ACTION ITEM. Skip the pictures and return every entry exactly as written.

===== INPUT MATERIAL

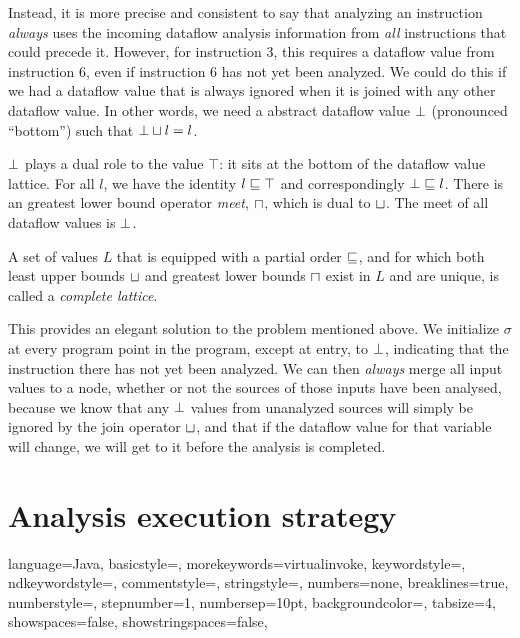 \documentclass[11pt]{article}
\begin{document}
Instead, it is more precise and consistent to say that analyzing an instruction \emph{always} uses the
incoming dataflow analysis information from \emph{all} instructions that could precede
it.  However, for instruction 3, this requires a dataflow value from
instruction 6, even if instruction 6 has not yet been analyzed.  We
could do this if we had a dataflow value that is always ignored when it is
joined with any other dataflow value.  In other words, we need a abstract
dataflow value $\bot$ (pronounced ``bottom'') such that $\bot \sqcup l =
l$.

$\bot$ plays a dual role to the value $\top$: it sits at the bottom of the
dataflow value lattice.  For all $l$, we have the identity $l \sqsubseteq \top$ and
correspondingly $\bot \sqsubseteq l$.  There is an greatest lower bound operator
\textit{meet}, $\sqcap$, which is dual to $\sqcup$.  The meet of all dataflow
values is $\bot$.

A set of values $L$ that is equipped with a partial order $\sqsubseteq$, and for which
both least upper bounds $\sqcup$ and greatest lower bounds $\sqcap$ exist in $L$
and are unique, is called a \emph{complete lattice}.

This provides an elegant solution to
the problem mentioned above.  We initialize $\sigma$ at every program point in
the program, except at entry, to $\bot$, indicating that the instruction
there has not yet been analyzed.  We can then \emph{always} merge all input
values to a node, whether or not the sources of those inputs have been analysed,
because we know that any $\bot$ values from unanalyzed sources will simply be
ignored by the join operator $\sqcup$, and that if the dataflow value for that
variable will change, we will get to it before the analysis is completed.

\section{Analysis execution strategy}



 {
language=Java,
basicstyle=\ttfamily,
  morekeywords={virtualinvoke},
  keywordstyle=\color{blue},
  ndkeywordstyle=\color{red},
  commentstyle=\color{dkred},
  stringstyle=\color{dkgreen},
  numbers=none,
  breaklines=true,
  numberstyle=\ttfamily\footnotesize\color{gray},
  stepnumber=1,
  numbersep=10pt,
  backgroundcolor=\color{white},
  tabsize=4,
  showspaces=false,
  showstringspaces=false,
}
\lstset{style=javastyle}
\end{document}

==========

OUTPUT OF THE TASK.
 \documentclass[11pt]{article}
\begin{document}
Instead, it is more precise and consistent to say that analyzing an instruction \emph{always} uses the
incoming dataflow analysis information from \emph{all} instructions that could precede
it.  However, for instruction 3, this requires a dataflow value from
instruction 6, even if instruction 6 has not yet been analyzed.  We
could do this if we had a dataflow value that is always ignored when it is
joined with any other dataflow value.  In other words, we need a abstract
dataflow value $\bot$ (pronounced ``bottom'') such that $\bot \sqcup l =
l$.

$\bot$ plays a dual role to the value $\top$: it sits at the bottom of the
dataflow value lattice.  For all $l$, we have the identity $l \sqsubseteq \top$ and
correspondingly $\bot \sqsubseteq l$.  There is an greatest lower bound operator
\textit{meet}, $\sqcap$, which is dual to $\sqcup$.  The meet of all dataflow
values is $\bot$.

A set of values $L$ that is equipped with a partial order $\sqsubseteq$, and for which
both least upper bounds $\sqcup$ and greatest lower bounds $\sqcap$ exist in $L$
and are unique, is called a \emph{complete lattice}.

This provides an elegant solution to
the problem mentioned above.  We initialize $\sigma$ at every program point in
the program, except at entry, to $\bot$, indicating that the instruction
there has not yet been analyzed.  We can then \emph{always} merge all input
values to a node, whether or not the sources of those inputs have been analysed,
because we know that any $\bot$ values from unanalyzed sources will simply be
ignored by the join operator $\sqcup$, and that if the dataflow value for that
variable will change, we will get to it before the analysis is completed.

\section{Analysis execution strategy}



 {
language=Java,
basicstyle=\ttfamily,
  morekeywords={virtualinvoke},
  keywordstyle=\color{blue},
  ndkeywordstyle=\color{red},
  commentstyle=\color{dkred},
  stringstyle=\color{dkgreen},
  numbers=none,
  breaklines=true,
  numberstyle=\ttfamily\footnotesize\color{gray},
  stepnumber=1,
  numbersep=10pt,
  backgroundcolor=\color{white},
  tabsize=4,
  showspaces=false,
  showstringspaces=false,
}
\lstset{style=javastyle}
\end{document}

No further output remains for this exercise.